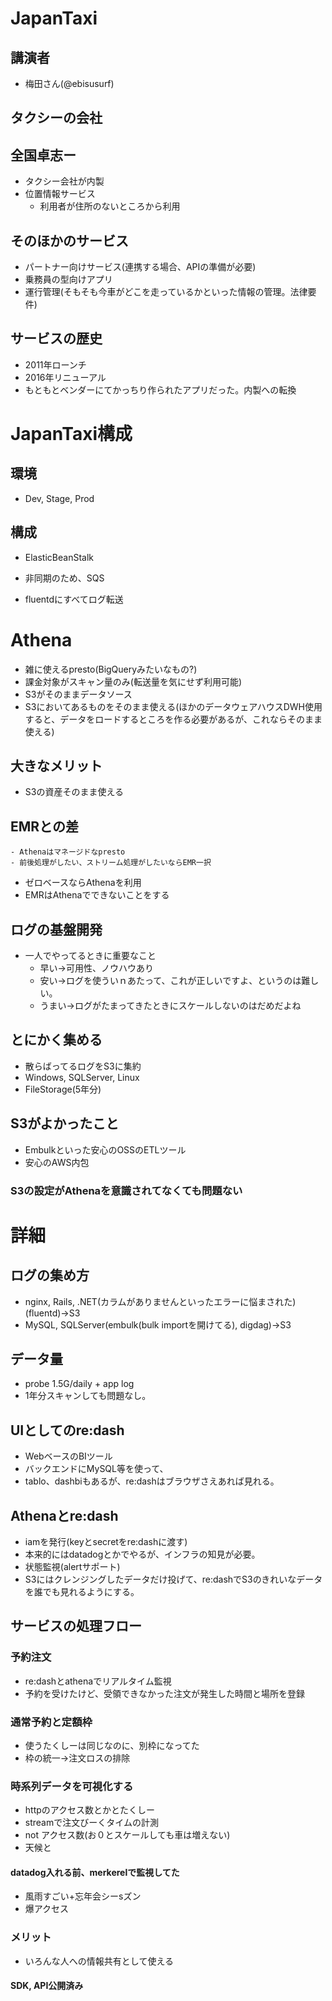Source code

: # JapanTaxi
## 講演者
- 梅田さん(@ebisusurf)
## タクシーの会社

## 全国卓志ー
- タクシー会社が内製
- 位置情報サービス
    - 利用者が住所のないところから利用

## そのほかのサービス
- パートナー向けサービス(連携する場合、APIの準備が必要)
- 乗務員の型向けアプリ
- 運行管理(そもそも今車がどこを走っているかといった情報の管理。法律要件)

## サービスの歴史
- 2011年ローンチ
- 2016年リニューアル
- もともとベンダーにてかっちり作られたアプリだった。内製への転換

# JapanTaxi構成
## 環境
- Dev, Stage, Prod
## 構成
- ElasticBeanStalk
- 非同期のため、SQS

- fluentdにすべてログ転送

# Athena
- 雑に使えるpresto(BigQueryみたいなもの?)
- 課金対象がスキャン量のみ(転送量を気にせず利用可能)
- S3がそのままデータソース
- S3においてあるものをそのまま使える(ほかのデータウェアハウスDWH使用すると、データをロードするところを作る必要があるが、これならそのまま使える)

## 大きなメリット
- S3の資産そのまま使える
## EMRとの差
    - Athenaはマネージドなpresto
    - 前後処理がしたい、ストリーム処理がしたいならEMR一択
- ゼロベースならAthenaを利用
- EMRはAthenaでできないことをする

## ログの基盤開発
- 一人でやってるときに重要なこと
    - 早い→可用性、ノウハウあり
    - 安い→ログを使ういｎあたって、これが正しいですよ、というのは難しい。
    - うまい→ログがたまってきたときにスケールしないのはだめだよね
## とにかく集める
- 散らばってるログをS3に集約
- Windows, SQLServer, Linux
- FileStorage(5年分)

## S3がよかったこと
- Embulkといった安心のOSSのETLツール
- 安心のAWS内包

### S3の設定がAthenaを意識されてなくても問題ない

# 詳細
## ログの集め方
- nginx, Rails, .NET(カラムがありませんといったエラーに悩まされた)(fluentd)→S3
- MySQL, SQLServer(embulk(bulk importを開けてる), digdag)→S3
## データ量
- probe 1.5G/daily + app log
- 1年分スキャンしても問題なし。

## UIとしてのre:dash
- WebベースのBIツール
- バックエンドにMySQL等を使って、
- tablo、dashbiもあるが、re:dashはブラウザさえあれば見れる。

## Athenaとre:dash
- iamを発行(keyとsecretをre:dashに渡す)
- 本来的にはdatadogとかでやるが、インフラの知見が必要。
- 状態監視(alertサポート)
- S3にはクレンジングしたデータだけ投げて、re:dashでS3のきれいなデータを誰でも見れるようにする。

## サービスの処理フロー
### 予約注文
- re:dashとathenaでリアルタイム監視
- 予約を受けたけど、受領できなかった注文が発生した時間と場所を登録

### 通常予約と定額枠
- 使うたくしーは同じなのに、別枠になってた
- 枠の統一→注文ロスの排除

### 時系列データを可視化する
- httpのアクセス数とかとたくしー
- streamで注文びーくタイムの計測
- not アクセス数(お０とスケールしても車は増えない)
- 天候と

#### datadog入れる前、merkerelで監視してた
- 風雨すごい+忘年会シーsズン
- 爆アクセス

### メリット
- いろんな人への情報共有として使える

#### SDK, API公開済み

#### TASK DIRECTIONS
Write out only the final block of lines, starting at the line with "- re:dashとathenaでリアルタイム監視" and running to the end of the material.

#### EXERCISE RESULT
- re:dashとathenaでリアルタイム監視
- 予約を受けたけど、受領できなかった注文が発生した時間と場所を登録

### 通常予約と定額枠
- 使うたくしーは同じなのに、別枠になってた
- 枠の統一→注文ロスの排除

### 時系列データを可視化する
- httpのアクセス数とかとたくしー
- streamで注文びーくタイムの計測
- not アクセス数(お０とスケールしても車は増えない)
- 天候と

#### datadog入れる前、merkerelで監視してた
- 風雨すごい+忘年会シーsズン
- 爆アクセス

### メリット
- いろんな人への情報共有として使える

#### SDK, API公開済み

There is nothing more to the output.